Le Conseiller des femmes/07/03

GRAMMAIRE.
2e Dialogue.
EMMA, JULIE.
EMMA.

Avant de passer à la différente classification des mots, je crois, ma chère Julie, que nous devons nous appesantir davantage sur les terminaisons des noms en général.

JULIE.

En effet, il me semble que vous avez passé bien légèrement sur un point aussi capital en grammaire, et je verrai avec plaisir que vous y reveniez. Par exemple, en ce qui touche à l’orthographe de dérivation, vous avez dit qu’un mot qui peut être alongé doit conserver, sous le nom de lettre de famille, une lettre d’alongement ? Pourquoi, je vous prie, l’appelez-vous de ce nom ?

EMMA.

Parce qu’elle sert réellement à former une classe de mots qui lui sont dus. Vous ne trouvez pas étrange que dans l’ordre physique comme dans l’ordre moral, les enfans aient quelques traits de leur père, et vous lui donnez tout naturellement le nom de père de famille, parce qu’il est en effet le premier anneau d’une chaîne souvent fort grande. À son tour la lettre de famille donne naissance à une succession de mots qui ont entr’eux des ressemblances et dissemblances. Pour moi, je trouve tout simple de classer les mots dans un ordre que mon intelligence saisit au plus simple aperçu.

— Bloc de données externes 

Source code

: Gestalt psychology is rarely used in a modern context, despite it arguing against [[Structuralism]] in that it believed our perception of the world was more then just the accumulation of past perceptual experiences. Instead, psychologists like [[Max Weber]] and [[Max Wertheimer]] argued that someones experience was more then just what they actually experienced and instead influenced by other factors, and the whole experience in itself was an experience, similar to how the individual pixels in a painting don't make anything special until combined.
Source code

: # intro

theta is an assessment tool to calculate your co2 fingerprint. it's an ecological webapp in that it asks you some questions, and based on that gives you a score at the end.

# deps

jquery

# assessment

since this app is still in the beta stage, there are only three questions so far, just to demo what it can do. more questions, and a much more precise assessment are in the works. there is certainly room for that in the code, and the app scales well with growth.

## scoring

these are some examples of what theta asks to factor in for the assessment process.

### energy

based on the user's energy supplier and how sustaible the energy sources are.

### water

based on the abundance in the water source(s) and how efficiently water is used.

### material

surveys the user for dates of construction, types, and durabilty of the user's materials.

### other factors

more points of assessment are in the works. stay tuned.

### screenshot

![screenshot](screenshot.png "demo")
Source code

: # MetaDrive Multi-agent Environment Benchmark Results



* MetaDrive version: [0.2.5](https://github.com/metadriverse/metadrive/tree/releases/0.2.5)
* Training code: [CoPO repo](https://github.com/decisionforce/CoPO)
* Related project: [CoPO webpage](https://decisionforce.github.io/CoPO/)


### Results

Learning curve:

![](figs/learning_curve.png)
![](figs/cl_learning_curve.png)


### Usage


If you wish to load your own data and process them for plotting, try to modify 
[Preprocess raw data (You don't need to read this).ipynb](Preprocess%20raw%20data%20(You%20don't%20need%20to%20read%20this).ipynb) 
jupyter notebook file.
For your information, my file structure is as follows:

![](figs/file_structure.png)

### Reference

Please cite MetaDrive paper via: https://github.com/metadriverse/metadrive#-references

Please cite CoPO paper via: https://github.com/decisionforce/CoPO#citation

Par exemple, j’écris gras avec un s sans hésiter, parce que je sens que de gras je peux faire grasse, grassement, et je sais bien qu’il me faut s et non pas c, parce que cette dernière lettre me donnerait grac, ce qui ne satisferait ni mon œil ni mon oreille.

JULIE.

Pourquoi doublez-vous l’s dans grasse ?

EMMA.

Parce que l’s, entre deux voyelles, a toujours le son de z, et qu’alors je n’aurai pas grasse, mais grase sonnant comme s’il y avait graze.

JULIE.

Votre manière de procéder est ingénieuse, et je conçois comment, en connaissant l’orthographe d’un mot très-court, vous pouvez, avec un peu d’attention, écrire tous ceux de la même famille. Maintenant faites-moi comprendre comment vous formez le pluriel des noms ?

EMMA.

Il est posé en règle générale que les noms forment leur pluriel en s quel que soit leur genre, ainsi on écrit : un homme, des hommes ; une femme, des femmes. Toutefois, il y a des exceptions, et les mots terminés au singulier par s , x ou z , n’ajoutent rien au pluriel ; et l’on écrit : le fils, les fils ; le puits, les puits ; le dez, les dez, etc. Il n’y a que les mots terminés au singulier par eau, au, eu et ou, qui prennent x au pluriel, comme : un tonneau, des tonneaux ; un jeu, des jeux ; un caillou, des cailloux.

JULIE.

Ne faites vous pas prendre un s aux mots licou, trou, matou, clou, filou et loup-garou ?

EMMA.

Oui ; mais ce sont les seuls de cette terminaison, qui rentrent dans la règle générale.

La plupart des noms terminés au singulier par al ou ail, forment leur pluriel en aux ; comme : le mal, les maux ; le bétail, les bestiaux ; le cheval, les chevaux ; etc.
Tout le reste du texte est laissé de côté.